Estudei Economia na Universidade de Damasco entre 2008 e 2012. Nesse ano, comecei a trabalhar para o Comité Internacional da Cruz Vermelha (CICV). Isso permitiu-me alugar, no início 2013, um apartamento para mim e para a minha família. No início, os meus pais ainda conseguiram manter algumas poupanças. Mas foi apenas temporário. Com o aumento da inflação e do custo de vida, começaram a secar as poupanças. De quem as tinha, claro.

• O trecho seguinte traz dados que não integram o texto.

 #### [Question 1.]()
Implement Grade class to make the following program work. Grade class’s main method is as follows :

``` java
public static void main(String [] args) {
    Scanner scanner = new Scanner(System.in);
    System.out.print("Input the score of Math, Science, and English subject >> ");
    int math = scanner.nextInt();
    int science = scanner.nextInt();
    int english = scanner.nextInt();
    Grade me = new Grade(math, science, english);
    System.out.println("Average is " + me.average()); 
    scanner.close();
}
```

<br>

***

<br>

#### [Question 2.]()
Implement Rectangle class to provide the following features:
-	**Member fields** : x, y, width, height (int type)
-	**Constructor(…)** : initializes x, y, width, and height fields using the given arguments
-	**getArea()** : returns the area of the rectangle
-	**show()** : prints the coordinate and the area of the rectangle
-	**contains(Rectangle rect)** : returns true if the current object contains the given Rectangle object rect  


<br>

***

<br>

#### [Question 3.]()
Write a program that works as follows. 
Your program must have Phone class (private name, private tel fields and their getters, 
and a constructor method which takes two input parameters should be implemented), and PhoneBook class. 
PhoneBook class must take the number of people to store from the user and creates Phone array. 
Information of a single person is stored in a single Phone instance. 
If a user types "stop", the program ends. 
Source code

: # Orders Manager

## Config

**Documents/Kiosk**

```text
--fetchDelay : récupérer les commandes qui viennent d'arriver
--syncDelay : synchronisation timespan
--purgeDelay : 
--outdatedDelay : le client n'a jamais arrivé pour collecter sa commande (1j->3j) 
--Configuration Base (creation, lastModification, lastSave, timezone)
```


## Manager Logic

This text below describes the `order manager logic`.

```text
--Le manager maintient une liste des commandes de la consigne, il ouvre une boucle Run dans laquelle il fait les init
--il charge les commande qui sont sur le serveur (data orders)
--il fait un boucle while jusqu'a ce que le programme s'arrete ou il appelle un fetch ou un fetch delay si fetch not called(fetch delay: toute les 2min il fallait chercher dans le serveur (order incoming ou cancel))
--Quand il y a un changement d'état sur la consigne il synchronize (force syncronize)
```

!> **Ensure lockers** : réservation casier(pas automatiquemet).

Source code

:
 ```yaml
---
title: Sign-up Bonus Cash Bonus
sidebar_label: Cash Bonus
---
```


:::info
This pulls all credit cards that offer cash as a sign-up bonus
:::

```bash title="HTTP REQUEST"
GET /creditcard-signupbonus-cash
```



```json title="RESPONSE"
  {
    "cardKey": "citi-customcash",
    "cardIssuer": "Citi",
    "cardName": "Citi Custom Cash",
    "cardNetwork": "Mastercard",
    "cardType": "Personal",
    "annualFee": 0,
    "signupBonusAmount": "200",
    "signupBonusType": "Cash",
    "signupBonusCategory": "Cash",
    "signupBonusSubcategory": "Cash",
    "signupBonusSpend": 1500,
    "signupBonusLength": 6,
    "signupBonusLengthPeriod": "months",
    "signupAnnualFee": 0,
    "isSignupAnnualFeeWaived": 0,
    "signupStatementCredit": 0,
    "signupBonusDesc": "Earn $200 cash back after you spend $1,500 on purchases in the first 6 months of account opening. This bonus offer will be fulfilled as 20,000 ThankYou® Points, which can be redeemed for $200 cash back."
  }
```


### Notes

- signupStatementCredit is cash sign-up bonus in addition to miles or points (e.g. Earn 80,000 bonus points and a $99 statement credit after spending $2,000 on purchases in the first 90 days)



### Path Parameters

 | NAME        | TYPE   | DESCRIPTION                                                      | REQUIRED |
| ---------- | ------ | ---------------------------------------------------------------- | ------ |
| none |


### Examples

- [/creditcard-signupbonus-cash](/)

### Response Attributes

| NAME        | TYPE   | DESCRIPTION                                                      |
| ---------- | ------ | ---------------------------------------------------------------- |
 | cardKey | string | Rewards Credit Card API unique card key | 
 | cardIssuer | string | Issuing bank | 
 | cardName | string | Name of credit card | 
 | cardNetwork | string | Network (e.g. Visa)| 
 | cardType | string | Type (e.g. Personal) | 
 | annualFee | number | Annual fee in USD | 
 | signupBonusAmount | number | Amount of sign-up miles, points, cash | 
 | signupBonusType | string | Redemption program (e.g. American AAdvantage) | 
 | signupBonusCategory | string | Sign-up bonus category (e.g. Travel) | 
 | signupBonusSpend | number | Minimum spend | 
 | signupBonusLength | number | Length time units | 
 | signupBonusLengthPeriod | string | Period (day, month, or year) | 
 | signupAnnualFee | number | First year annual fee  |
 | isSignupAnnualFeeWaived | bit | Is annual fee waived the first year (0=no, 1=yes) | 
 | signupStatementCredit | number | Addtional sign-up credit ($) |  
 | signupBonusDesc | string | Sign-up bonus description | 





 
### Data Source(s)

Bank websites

No CICV, comecei como assistente administrativa, mas fui assumindo mais responsabilidades até sair, em 2014. Saí por muitas razões, mas essencialmente porque fui aceite num curso de mestrado no âmbito do programa Erasmus, graças ao apoio do meu supervisor na Cruz Vermelha e do meu professor na universidade.
Foi um prazer conhecer e trabalhar com o Mário Águas. É eficiente, calmo e foi um bom suporte para mim. Admiro o seu compromisso e o seu amor pela Síria e pelos sírios.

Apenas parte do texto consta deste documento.